Re: swapping on hadoop

Posted by Scott Carey <sc...@richrelevance.com>.

On Apr 1, 2010, at 5:04 PM, Vasilis Liaskovitis wrote:
>> 
> 
> ok. Now, considering a map side space buffer and a sort buffer, do
> both account for tenured space for both map and reduce JVMs? I 'd
> think the map side buffer gets used and tenured for map tasks and the
> sort space gets used and tenured for the reduce task during sort/merge
> phase. Would both spaces really be used in both kinds of tasks?
> 

It is my understanding that a JVM used for a map won't also be used for a reduce.  The JVM reuse runs multiple maps or reduces in one process but not across both.
The mapper does the majority of the sorting, the reducer mostly merges pre-sorted data.  Each kind of task tends to have a different memory footprint, dependent on the job and data.

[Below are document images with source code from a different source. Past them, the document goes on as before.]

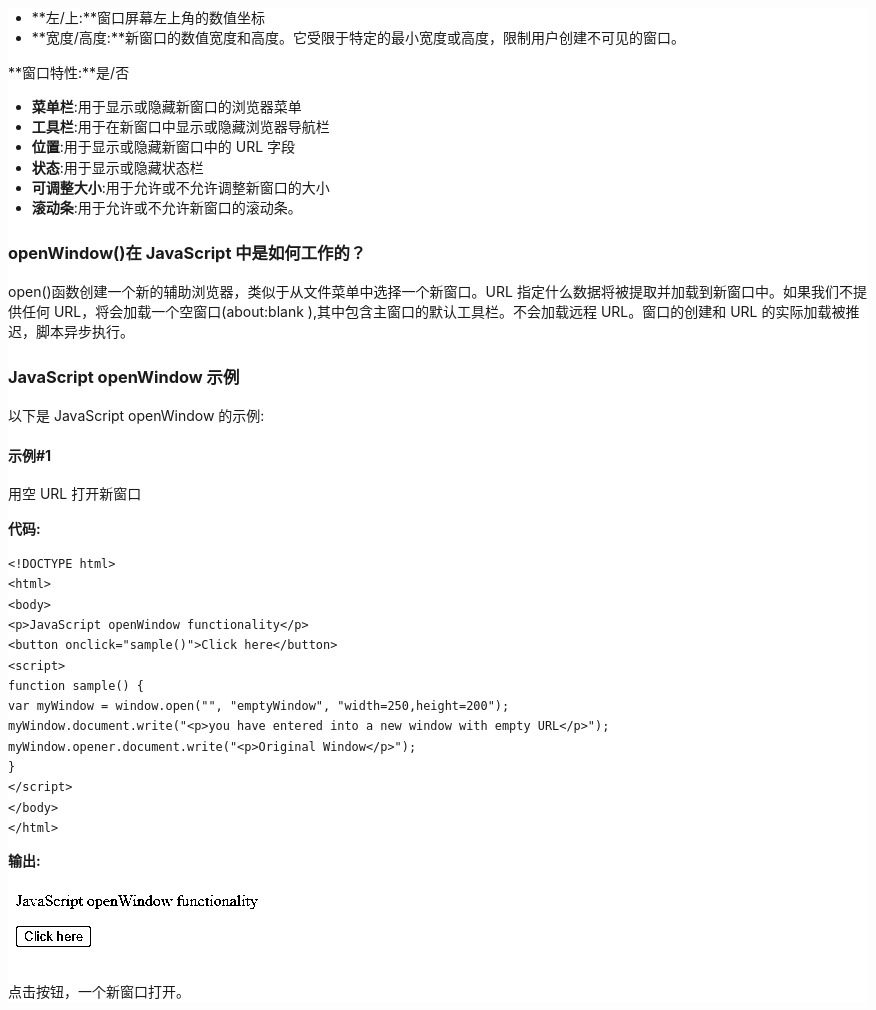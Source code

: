 *   **左/上:**窗口屏幕左上角的数值坐标
*   **宽度/高度:**新窗口的数值宽度和高度。它受限于特定的最小宽度或高度，限制用户创建不可见的窗口。

**窗口特性:**是/否

*   **菜单栏**:用于显示或隐藏新窗口的浏览器菜单
*   **工具栏**:用于在新窗口中显示或隐藏浏览器导航栏
*   **位置**:用于显示或隐藏新窗口中的 URL 字段
*   **状态**:用于显示或隐藏状态栏
*   **可调整大小**:用于允许或不允许调整新窗口的大小
*   **滚动条**:用于允许或不允许新窗口的滚动条。

### openWindow()在 JavaScript 中是如何工作的？

open()函数创建一个新的辅助浏览器，类似于从文件菜单中选择一个新窗口。URL 指定什么数据将被提取并加载到新窗口中。如果我们不提供任何 URL，将会加载一个空窗口(about:blank ),其中包含主窗口的默认工具栏。不会加载远程 URL。窗口的创建和 URL 的实际加载被推迟，脚本异步执行。

### JavaScript openWindow 示例

以下是 JavaScript openWindow 的示例:

#### 示例#1

用空 URL 打开新窗口

**代码:**

```
<!DOCTYPE html>
<html>
<body>
<p>JavaScript openWindow functionality</p>
<button onclick="sample()">Click here</button>
<script>
function sample() {
var myWindow = window.open("", "emptyWindow", "width=250,height=200");
myWindow.document.write("<p>you have entered into a new window with empty URL</p>");
myWindow.opener.document.write("<p>Original Window</p>");
}
</script>
</body>
</html>
```

**输出:**

![Javascript openwindow output 1](img/6c6e32c4f4e24ab5dcb8ce8513c0c8a5.png)



点击按钮，一个新窗口打开。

>> The maximum number of map and reduce tasks per node applies no matter how many jobs are running.
> 
> RIght. But depending on your job scheduler, isn't it possible that you
> may be swapping the different jobs' JVM space in and out of physical
> memory while scheduling all the parallel jobs? Especially if nodes
> don't have huge amounts of memory, this scenario sounds likely.
> 

To be more precise, the max number of map and reduce tasks corresponds with the maximum number of active JVMs of each type at the same time.  When a job finishes all of its tasks, the JVMs for it are killed.  A new job gets new JVMs.  Running concurrent jobs means that each job has some fraction of these JVM slots occupied.
So, there should be no swapping different Jobs JVMs in and out of RAM.  The same number of active JVM's exists for one large job as it does for 4 concurrent jobs. 

>> 
> 
> Back to a single job running and assuming all heap space being used,
> what percentage of a node's memory would you leave for other functions
> esp. disk cache? I currently only have 25% of memory (~4GB) for
> non-heapJVM data; I guess there should be a sweet-spot, probably
> dependent on the job I/O characteristics.
> 

It will dependon the job, its I/O, and the OS tuning.  But 25% to 33% of memory for system file cache has worked for me (remember, the nodes aren't just for tasks, but also for HDFS).  A small amount of swap-out isn't bad, since the JVM's expire and never swap-in.

> - Vasilis

Re: swapping on hadoop

Posted by Vasilis Liaskovitis <vl...@gmail.com>.

Hi,

On Thu, Apr 1, 2010 at 2:02 PM, Scott Carey <sc...@richrelevance.com> wrote:
>> In this example, what hadoop config parameters do the above 2 buffers
>> refer to? io.sort.mb=250, but which parameter does the "map side join"
>> 100MB refer to? Are you referring to the split size of the input data
>> handled by a single map task?
>
> "Map side join" in just an example of one of many possible use cases where a particular map implementation may hold on to some semi-permanent data for the whole task.
> It could be anything that takes 100MB of heap and holds the data across individual calls to map().
>

ok. Now, considering a map side space buffer and a sort buffer, do
both account for tenured space for both map and reduce JVMs? I 'd
think the map side buffer gets used and tenured for map tasks and the
sort space gets used and tenured for the reduce task during sort/merge
phase. Would both spaces really be used in both kinds of tasks?

>
> Java typically uses 5MB to 60MB for classloader data (statics, classes) and some space for threads, etc.  The default thread stack on most OS's is about 1MB, and the number of threads for a task process is on the order of a dozen.
> Getting 2-3x the space in a java process outside the heap would require either a huge thread count, a large native library loaded, or perhaps a non-java hadoop job using pipes.
> It would be rather obvious in 'top' if you sort by memory (shift-M on linux), or vmstat, etc.  To get the current size of the heap of a process, you can use jstat or 'kill -3' to create a stack dump and heap summary.
>
thanks, good to know.

>>
>> With this new setup, I don't normally get swapping for a single job
>> e.g. terasort or hive job. However, the problem in general is
>> exacerbated if one spawns multiple indepenendent hadoop jobs
>> simultaneously. I 've noticed that JVMs are not re-used across jobs,
>> in an earlier post:
>> http://www.mail-archive.com/common-dev@hadoop.apache.org/msg01174.html
>> This implies that Java memory usage would blow up when submitting
>> multiple independent jobs. So this multiple job scenario sounds more
>> susceptible to swapping
>>
> The maximum number of map and reduce tasks per node applies no matter how many jobs are running.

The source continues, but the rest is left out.